When you reach the line containing "cd ../backend" in the entries below, start writing out each line exactly, and stop after the line containing "3. Open your".

━━━ Dataset records

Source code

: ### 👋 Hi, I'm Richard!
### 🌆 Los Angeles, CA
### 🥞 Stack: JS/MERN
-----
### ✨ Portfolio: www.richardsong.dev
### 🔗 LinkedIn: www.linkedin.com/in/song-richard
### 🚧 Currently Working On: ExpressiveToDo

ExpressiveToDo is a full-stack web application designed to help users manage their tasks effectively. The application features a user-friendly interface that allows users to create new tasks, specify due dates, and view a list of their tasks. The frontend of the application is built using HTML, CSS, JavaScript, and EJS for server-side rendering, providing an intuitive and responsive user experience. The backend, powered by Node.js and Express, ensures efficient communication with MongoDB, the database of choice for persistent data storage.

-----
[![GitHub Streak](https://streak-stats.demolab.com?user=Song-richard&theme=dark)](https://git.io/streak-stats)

━━━━━━
━━━ Dataset records

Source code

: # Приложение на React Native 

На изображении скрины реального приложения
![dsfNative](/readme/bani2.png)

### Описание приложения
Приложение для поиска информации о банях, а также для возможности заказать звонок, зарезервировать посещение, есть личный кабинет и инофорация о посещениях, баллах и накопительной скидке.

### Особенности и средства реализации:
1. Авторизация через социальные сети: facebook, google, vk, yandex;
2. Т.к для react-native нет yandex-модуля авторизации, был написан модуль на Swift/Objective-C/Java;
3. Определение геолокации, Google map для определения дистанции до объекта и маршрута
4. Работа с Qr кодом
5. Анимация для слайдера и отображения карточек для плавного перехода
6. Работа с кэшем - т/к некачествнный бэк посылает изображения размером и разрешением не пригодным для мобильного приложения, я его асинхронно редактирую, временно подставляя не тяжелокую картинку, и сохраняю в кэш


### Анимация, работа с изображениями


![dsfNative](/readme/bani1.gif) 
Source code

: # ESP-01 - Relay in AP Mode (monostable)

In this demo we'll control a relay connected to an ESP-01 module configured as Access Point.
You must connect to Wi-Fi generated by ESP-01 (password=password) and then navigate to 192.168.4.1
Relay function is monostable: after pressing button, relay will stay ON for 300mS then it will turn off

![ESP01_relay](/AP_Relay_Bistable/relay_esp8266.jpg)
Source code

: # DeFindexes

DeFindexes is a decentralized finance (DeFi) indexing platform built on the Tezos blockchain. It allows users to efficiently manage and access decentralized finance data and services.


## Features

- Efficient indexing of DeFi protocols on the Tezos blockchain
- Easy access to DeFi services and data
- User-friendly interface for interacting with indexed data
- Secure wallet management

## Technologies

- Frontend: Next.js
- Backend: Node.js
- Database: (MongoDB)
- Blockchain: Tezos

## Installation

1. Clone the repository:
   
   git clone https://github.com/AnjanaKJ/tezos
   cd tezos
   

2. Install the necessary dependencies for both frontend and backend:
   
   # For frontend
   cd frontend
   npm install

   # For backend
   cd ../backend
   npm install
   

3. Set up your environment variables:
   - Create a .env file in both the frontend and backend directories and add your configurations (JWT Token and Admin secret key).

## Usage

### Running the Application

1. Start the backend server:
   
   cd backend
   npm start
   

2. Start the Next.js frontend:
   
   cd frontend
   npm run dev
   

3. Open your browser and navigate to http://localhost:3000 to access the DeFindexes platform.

━━━━━━

Task answer
   cd ../backend
   npm install
   

3. Set up your environment variables:
   - Create a .env file in both the frontend and backend directories and add your configurations (JWT Token and Admin secret key).

## Usage

### Running the Application

1. Start the backend server:
   
   cd backend
   npm start
   

2. Start the Next.js frontend:
   
   cd frontend
   npm run dev
   

3. Open your browser and navigate to http://localhost:3000 to access the DeFindexes platform.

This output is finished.